McNabb has not been charged with a crime and will not be suspended from his job during the state’s investigation, which could last up to 60 days.
McNabb didn’t respond to a HuffPost request Friday for comment about the investigation.
In a recurring segment on “The Daily Shoah,” McNabb assumes a persona he calls Dr. Narcan. In these segments, he tells his co-hosts stories about being an EMT. He regularly refers to black patients as “dindus,” a deeply racist slur common among the alt-right.
During a Nov. 8, 2016, episode, McNabb compared black patients to animals. “The heat brings out the wild in the dindu,” he said, adding that, “as winter approaches, the animals go into hibernation and the ridiculousness of the [911] calls goes down.”
In an Oct. 4, 2016, episode, during a Dr. Narcan segment, McNabb referenced an apartment complex that houses people from “all over Africa and West Africa.” He said emergency workers called it “Ebola Alley.” He then called a black woman a “Dinduisha” and compared her to a shaved “Harambe,” referring to the famous gorilla.
“It’s hard to find a dindu vein anyway, because they’re black,” he said during the episode.
He then told another story of an “unruly young African-American male child running around” an emergency room.
As it turned out, this young African-American male was there to get blood drawn, so guess who volunteered to take his blood?” he told his co-hosts, who laughed in response. “Dr. Narcan enjoyed great, immense satisfaction as he terrorized this youngster with a needle and stabbed him thusly in the arm with a large-gauge IV catheter.”
Vickie Gendraw, pediatric phlebotomy coordinator at Tufts Medical Center, told HuffPost she was “appalled” at McNabb’s story. Medical professionals, she said, should “never, ever” use large-gauge needles on a pediatric patient.
Typically only small-gauge needles are used for children. Large-gauge needles, Gendraw said, “tend to hurt, because the needle is large, and it bruises the pediatric patient.”

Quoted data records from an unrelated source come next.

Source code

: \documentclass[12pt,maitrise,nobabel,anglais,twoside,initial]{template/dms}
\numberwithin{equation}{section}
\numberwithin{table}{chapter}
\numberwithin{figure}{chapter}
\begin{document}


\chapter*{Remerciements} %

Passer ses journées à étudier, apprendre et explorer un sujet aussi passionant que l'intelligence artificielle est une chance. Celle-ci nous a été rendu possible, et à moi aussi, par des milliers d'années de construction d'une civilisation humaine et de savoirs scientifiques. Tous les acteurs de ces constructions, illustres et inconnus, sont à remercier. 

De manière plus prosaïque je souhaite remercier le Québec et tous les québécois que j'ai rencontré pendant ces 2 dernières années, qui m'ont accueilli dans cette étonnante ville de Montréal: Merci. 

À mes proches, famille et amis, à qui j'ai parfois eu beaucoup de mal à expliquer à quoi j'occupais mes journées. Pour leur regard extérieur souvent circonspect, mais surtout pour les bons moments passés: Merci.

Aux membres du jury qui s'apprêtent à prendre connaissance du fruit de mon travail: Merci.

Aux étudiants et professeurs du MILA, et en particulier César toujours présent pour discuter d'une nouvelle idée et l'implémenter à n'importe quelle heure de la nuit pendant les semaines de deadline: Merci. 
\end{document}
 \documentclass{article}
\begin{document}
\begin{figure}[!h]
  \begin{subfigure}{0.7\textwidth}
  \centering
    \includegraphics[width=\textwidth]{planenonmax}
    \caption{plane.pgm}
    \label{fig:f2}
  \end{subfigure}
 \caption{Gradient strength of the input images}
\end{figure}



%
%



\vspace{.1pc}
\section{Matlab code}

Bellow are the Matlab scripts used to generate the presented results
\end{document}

McNabb, who attended the deadly white supremacist rally in Charlottesville, Virginia, in 2017, has appeared on over 130 episodes of “The Daily Shoah” (“shoah” is a Hebrew word for “calamity” and is used most commonly to refer to the Holocaust), according to research from Megan Squire, a computer science professor at Elon University who studies the far right. Titles of these episodes include “J.E.W.s Always Lie,” “Are You Ready For Some RaceWar?” and “BLACK ALERT! BLACK ALERT!”
McNabb is an administrator of a Facebook group called The Final Solution to the Optics Problem, which features a Nazi flag as its banner image. The “Final Solution” is a reference to the Nazi plan to exterminate the Jews during World War II. “The Optics Problem” refers to an ongoing debate in alt-right circles on how best to expand their movement.